Our state’s policy is that once trash is left beside the road, it’s considered abandoned property, free and legal for anyone to take. So I’d returned to Grayson Investigations with my windows down, choosing to fight frostbite rather than inhale more of the rank odor of trash than necessary. In the parking pad behind the building with the spotlight turned on, a mask covering my mouth and nose, and latex gloves shielding my fingers, I sifted through rotten food and used tissues and plastic baggies wrapping massive amounts of dog poop. Of course Gregory couldn’t be bothered with a compost pile, I thought.
But I finally found what I was looking for: jagged pieces of opal-colored glass. I collected all the glass in an empty cardboard letterhead box I got from the office’s supply closet. I poked around the trash pile some more and found none of the gems or silver handles that flanked the vase. But I hadn’t expected any.

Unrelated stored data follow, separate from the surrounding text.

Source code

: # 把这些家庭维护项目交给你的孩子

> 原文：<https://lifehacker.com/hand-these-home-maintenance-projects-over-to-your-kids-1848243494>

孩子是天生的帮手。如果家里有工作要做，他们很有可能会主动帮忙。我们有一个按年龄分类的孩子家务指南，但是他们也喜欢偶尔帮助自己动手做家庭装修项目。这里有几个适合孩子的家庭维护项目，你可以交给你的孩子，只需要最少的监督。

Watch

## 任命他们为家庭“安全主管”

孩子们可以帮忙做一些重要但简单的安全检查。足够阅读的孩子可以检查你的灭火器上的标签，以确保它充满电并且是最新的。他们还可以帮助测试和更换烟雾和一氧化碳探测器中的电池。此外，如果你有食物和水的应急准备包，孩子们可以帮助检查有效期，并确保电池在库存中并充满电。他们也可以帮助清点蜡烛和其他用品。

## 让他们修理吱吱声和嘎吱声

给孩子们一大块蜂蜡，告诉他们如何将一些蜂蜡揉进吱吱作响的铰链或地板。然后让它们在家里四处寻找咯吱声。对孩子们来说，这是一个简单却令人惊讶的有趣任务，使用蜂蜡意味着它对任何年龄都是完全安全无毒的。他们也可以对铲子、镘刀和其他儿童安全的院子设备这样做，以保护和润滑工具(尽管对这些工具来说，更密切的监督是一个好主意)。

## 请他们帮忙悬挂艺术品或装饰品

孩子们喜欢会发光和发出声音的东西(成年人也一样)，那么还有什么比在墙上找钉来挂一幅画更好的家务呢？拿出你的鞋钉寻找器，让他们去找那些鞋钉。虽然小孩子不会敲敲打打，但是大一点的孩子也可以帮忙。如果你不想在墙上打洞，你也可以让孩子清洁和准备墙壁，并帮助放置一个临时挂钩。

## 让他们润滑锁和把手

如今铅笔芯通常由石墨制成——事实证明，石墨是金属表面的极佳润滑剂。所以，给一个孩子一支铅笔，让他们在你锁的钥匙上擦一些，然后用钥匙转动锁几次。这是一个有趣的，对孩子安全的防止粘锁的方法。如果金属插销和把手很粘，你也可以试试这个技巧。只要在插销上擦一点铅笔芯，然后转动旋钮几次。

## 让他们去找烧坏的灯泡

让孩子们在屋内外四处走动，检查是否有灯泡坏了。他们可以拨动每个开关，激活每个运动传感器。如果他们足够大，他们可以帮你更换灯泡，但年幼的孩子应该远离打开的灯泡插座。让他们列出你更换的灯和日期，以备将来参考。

After I cleaned up the mess, I examined the glass fragments from the vase. The amount of glass pieces I’d found appeared to constitute almost the entire vase. Under the spotlight, the pieces flashed sinister and otherworldly, like splinters from a shattered moon. Gregory hadn’t just been taking out the trash to keep the party running smoothly. He’d been covering up. And I thought I knew who he’d been covering up for.
**
Early in the morning, so early the frost crystals on the grass twinkled rainbow in the rising sun, I walked up the wide stairs to Gregory and Penelope’s house. The glass vase pieces clinked against each other in the box I carried. I was eager to reveal that I’d found the vase but not quite ready to witness the fight that I assumed would follow. Penelope answered the door wearing a plum pantsuit and a necklace of large pearls, perfect for a junior league meeting. With S
adie at his heels, Gregory approached us from the hall, face unshaved, wearing his bulky camouflage jacket over a Sweetwater sweatshirt and khakis. The Vizsla’s soft cinnamon-colored fur had been washed since I last saw her.
“Thank you for accommodating me so early,” I said, knowing that I wouldn’t be lying if I needed to excuse myself in time to make the morning meeting at Grayson Investigations.
“Actually, you’ll have to excuse me,” Gregory said. “I was on my way out.”
Penelope pressed her hand against his chest, stopping him. “Jade said she wanted to speak to both of us.”
“That’s right.” I stepped inside.
Penelope closed the front door. “Can I take your coat?” she said.
“I’ll only be a moment,” I said. I looked Gregory square in the eyes. “I found the vase.”
His mouth twitched, though the rest of his face remained frozen. Sadie whined and looked up toward her master.
“Where?” Penelope asked. “Who stole it?”
“Do you want to explain?” I asked Gregory.
“What do you mean?” he asked, crossing his arms.
I opened the box, revealing the glass pieces.
Penelope reached for the box, then stopped herself. “Is that my—she’s destroyed!”
“This is the glass from your vase,” I said.
“How do you know?” Gregory asked. He furrowed his brows, as if he was trying to figure out if the glass shards actually were from the Ice Queen.
“I found this glass last night. I began to piece together the bigger chunks, and by laying them out I was able to see that the pieces form the same shape as the Ice Queen,” I said. “Unless you’ve got another vase with the same color of glass and the same general shape—”
“Where’s the rest of it?” Gregory asked. “The silver, the gems? Were they in the trash can, too?”